After warmup, this runs in ~20.5s (-1 or 2s if you warmup) vs ~14.5s for the Python version. As expected, it also uses all cores on my machine. So still a large gap, but nowhere near 2.5x.

Now as @lmiq mentioned, profiling is a good way to find bottlenecks with the code. If you toss this routine under a profiler (VSCode has a nice visual one):

# Warmup for a cleaner profile
SGD(train_data, 1, 10, 3.0, biases, weights, test_data);
@profview SGD(train_data, 5, 10, 3.0, biases, weights, test_data);

The flamegraph shows mostly what you’d expect: matrix multiplication (mul! and gemm) and pointwise operations (+ and *) that use broadcasting under the hood. What does stand out is the leftmost group: ~4s of computation is spent on zeros -> fill! -> setindex!. Seems weird that zeroing out an array would be on the hot path, but let’s try not doing it and seeing what happens:

# nabla_b = [zeros(size(b)) for b in biases]
# nabla_w = [zeros(size(w)) for w in weights]
nabla_b = [similar(b) for b in biases]
nabla_w = [similar(w) for w in weights]

# nabla_b = [np.zeros(b.shape) for b in self.biases]
# nabla_w = [np.zeros(w.shape) for w in self.weights]
nabla_b = [np.empty(b.shape) for b in self.biases]
nabla_w = [np.empty(w.shape) for w in self.weights]

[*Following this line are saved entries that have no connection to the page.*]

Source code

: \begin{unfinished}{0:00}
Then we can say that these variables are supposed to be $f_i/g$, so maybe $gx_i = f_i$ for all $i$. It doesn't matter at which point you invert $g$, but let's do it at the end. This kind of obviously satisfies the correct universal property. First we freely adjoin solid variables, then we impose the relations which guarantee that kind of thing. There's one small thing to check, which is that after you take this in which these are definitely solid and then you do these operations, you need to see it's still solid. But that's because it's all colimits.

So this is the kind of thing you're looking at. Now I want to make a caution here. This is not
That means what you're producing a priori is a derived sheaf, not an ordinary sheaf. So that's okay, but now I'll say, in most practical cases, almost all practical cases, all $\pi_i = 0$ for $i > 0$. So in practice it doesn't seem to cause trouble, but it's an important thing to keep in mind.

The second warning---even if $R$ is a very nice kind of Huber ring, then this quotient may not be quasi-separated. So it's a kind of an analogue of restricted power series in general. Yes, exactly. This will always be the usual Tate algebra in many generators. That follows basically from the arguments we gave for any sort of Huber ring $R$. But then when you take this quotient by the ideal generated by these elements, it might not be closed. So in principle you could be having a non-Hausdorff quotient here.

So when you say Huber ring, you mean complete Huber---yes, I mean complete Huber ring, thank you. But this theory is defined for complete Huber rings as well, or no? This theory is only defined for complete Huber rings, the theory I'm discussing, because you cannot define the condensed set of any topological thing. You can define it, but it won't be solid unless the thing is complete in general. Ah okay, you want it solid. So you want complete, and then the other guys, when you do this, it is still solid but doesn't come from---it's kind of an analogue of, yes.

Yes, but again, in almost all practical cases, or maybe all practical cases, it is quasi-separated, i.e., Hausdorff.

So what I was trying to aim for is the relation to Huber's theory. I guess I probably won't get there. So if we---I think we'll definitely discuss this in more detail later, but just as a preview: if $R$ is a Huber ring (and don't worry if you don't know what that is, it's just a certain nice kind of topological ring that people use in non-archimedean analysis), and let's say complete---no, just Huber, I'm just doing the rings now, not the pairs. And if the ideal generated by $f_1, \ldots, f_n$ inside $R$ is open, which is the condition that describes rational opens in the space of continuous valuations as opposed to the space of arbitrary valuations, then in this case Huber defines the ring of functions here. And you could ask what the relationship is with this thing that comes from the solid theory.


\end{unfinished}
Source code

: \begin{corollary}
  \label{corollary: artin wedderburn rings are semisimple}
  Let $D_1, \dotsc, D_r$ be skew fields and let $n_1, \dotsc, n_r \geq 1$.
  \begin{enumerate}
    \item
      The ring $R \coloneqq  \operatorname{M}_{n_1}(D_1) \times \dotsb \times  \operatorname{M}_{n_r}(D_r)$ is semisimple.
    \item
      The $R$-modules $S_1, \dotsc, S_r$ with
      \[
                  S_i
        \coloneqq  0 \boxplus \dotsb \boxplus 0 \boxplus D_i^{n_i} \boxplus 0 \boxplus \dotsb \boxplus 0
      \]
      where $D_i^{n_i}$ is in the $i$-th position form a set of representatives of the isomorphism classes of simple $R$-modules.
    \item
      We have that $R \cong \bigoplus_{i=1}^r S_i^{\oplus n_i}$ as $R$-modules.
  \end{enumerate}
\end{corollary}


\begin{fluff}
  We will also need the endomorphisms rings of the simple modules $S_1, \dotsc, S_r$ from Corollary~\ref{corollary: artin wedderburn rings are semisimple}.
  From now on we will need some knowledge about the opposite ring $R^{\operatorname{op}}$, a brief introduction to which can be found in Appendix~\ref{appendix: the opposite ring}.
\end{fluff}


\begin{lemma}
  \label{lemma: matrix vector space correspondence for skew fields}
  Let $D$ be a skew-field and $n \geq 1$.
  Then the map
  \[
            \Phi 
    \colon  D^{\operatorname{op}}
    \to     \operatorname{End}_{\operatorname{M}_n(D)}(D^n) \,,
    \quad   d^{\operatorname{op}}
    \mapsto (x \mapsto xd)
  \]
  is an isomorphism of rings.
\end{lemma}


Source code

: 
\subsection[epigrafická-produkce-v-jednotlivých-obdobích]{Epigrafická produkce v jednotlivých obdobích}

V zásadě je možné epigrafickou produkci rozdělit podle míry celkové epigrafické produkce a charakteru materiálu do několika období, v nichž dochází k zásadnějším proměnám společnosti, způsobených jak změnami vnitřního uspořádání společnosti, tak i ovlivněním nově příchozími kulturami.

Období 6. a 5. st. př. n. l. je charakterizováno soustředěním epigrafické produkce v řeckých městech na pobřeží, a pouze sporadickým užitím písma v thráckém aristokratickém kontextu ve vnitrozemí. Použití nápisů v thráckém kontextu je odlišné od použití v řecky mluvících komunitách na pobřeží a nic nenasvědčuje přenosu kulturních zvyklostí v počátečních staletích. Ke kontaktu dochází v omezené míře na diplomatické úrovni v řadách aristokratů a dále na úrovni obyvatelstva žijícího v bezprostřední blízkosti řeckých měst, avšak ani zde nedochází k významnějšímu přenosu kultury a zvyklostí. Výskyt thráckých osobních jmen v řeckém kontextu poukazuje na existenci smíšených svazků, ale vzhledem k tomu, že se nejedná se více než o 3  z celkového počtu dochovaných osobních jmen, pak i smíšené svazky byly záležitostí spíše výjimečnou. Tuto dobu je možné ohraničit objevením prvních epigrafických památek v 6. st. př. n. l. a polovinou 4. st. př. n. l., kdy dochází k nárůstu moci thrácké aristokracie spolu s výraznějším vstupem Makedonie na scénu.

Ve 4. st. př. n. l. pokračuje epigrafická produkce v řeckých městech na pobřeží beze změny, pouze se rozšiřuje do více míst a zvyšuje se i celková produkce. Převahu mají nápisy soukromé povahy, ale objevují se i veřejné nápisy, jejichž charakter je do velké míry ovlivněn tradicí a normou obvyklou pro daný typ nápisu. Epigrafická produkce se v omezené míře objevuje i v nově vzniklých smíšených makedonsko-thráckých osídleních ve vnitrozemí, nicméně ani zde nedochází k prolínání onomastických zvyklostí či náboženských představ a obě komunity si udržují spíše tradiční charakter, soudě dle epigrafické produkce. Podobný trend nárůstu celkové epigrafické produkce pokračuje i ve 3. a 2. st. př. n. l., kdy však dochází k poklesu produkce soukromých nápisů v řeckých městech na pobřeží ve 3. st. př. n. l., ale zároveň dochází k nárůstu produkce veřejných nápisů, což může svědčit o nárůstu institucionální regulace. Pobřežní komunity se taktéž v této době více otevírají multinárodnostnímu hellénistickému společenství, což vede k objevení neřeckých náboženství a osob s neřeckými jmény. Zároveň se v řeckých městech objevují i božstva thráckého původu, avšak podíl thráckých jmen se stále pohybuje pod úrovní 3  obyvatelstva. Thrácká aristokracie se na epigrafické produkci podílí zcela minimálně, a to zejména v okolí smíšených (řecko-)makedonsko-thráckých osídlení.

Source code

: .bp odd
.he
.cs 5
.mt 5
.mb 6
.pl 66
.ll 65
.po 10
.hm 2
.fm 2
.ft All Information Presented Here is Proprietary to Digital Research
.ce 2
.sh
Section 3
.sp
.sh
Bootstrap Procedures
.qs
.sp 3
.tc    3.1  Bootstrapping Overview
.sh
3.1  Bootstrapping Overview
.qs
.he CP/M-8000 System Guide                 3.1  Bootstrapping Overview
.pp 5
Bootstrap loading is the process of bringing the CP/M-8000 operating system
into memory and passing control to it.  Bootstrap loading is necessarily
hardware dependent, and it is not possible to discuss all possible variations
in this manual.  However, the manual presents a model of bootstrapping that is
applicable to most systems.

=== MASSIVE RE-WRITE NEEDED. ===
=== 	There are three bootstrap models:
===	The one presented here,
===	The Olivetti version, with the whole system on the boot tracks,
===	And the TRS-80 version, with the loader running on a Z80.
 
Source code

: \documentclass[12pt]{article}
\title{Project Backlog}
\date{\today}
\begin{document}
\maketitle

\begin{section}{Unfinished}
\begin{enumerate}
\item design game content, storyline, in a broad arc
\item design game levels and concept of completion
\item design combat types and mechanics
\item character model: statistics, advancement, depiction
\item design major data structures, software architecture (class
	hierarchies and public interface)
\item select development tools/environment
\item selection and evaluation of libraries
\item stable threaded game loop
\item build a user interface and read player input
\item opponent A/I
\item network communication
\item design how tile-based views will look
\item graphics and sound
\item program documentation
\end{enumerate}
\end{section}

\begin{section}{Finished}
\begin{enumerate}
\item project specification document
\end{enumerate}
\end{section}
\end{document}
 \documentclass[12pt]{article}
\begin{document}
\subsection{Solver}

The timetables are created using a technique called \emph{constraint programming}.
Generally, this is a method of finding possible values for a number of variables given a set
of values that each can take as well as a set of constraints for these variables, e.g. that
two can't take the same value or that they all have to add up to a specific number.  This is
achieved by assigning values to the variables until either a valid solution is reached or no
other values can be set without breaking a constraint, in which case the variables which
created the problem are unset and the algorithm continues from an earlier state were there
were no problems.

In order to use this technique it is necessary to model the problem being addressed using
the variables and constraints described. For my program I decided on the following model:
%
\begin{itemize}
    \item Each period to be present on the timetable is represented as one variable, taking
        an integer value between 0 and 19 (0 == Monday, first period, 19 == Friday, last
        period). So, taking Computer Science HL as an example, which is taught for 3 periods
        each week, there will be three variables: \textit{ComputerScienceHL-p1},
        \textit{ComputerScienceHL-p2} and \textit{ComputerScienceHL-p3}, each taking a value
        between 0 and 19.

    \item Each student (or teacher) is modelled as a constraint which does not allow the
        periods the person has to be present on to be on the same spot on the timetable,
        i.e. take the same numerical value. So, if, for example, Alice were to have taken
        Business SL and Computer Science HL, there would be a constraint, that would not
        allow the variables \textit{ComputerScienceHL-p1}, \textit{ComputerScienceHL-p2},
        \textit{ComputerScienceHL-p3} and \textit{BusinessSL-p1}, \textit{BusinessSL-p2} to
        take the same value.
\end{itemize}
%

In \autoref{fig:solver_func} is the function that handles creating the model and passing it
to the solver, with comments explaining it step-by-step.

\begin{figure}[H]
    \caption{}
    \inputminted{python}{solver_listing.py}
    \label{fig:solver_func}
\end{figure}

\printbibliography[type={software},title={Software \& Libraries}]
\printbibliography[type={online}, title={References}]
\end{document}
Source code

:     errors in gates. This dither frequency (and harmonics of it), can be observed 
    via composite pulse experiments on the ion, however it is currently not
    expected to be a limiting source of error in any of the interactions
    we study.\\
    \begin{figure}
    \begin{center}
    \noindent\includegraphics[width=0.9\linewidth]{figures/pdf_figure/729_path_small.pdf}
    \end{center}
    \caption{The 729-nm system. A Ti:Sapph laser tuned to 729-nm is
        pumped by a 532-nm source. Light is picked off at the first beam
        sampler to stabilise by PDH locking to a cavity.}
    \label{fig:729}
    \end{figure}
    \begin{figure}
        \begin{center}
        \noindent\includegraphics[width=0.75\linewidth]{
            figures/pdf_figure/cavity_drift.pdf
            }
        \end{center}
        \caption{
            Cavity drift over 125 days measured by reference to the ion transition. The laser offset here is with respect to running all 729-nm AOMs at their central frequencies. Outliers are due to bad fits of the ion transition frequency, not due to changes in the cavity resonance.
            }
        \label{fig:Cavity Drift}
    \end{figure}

Now the Julia version is ~15s after warmup. Paradoxically, the Python version is ~1.5s slower! Armed with this information, we can run a direct comparison of both zeros functions:

In [1]: %timeit x = np.zeros((1024, 1024), dtype=np.float64)
285 µs ± 1.84 µs per loop (mean ± std. dev. of 7 runs, 1000 loops each)

julia> @benchmark x = zeros(Float64, 1024, 1024)
BenchmarkTools.Trial: 7380 samples with 1 evaluation.
 Range (min … max):  567.270 μs …   1.527 ms  ┊ GC (min … max):  0.00% … 58.69%
 Time  (median):     588.213 μs               ┊ GC (median):     0.00%
 Time  (mean ± σ):   674.429 μs ± 182.927 μs  ┊ GC (mean ± σ):  11.89% ± 16.61%

  █                                                              
  █▁▁▁▁▁▁▁▁▁▁▁▁▁▁▁▁▁▁▁▁▁▁▁▁▁▁▁▁▁▁▁▁▁▁▁▁▁▁▁▁▁▁▁▁▁▁▁▁▁▁▁▁▁▁▁▁▁▁▁▁ ▂
  608 μs           Histogram: frequency by time          592 μs <

 Memory estimate: 8.00 MiB, allocs estimate: 2.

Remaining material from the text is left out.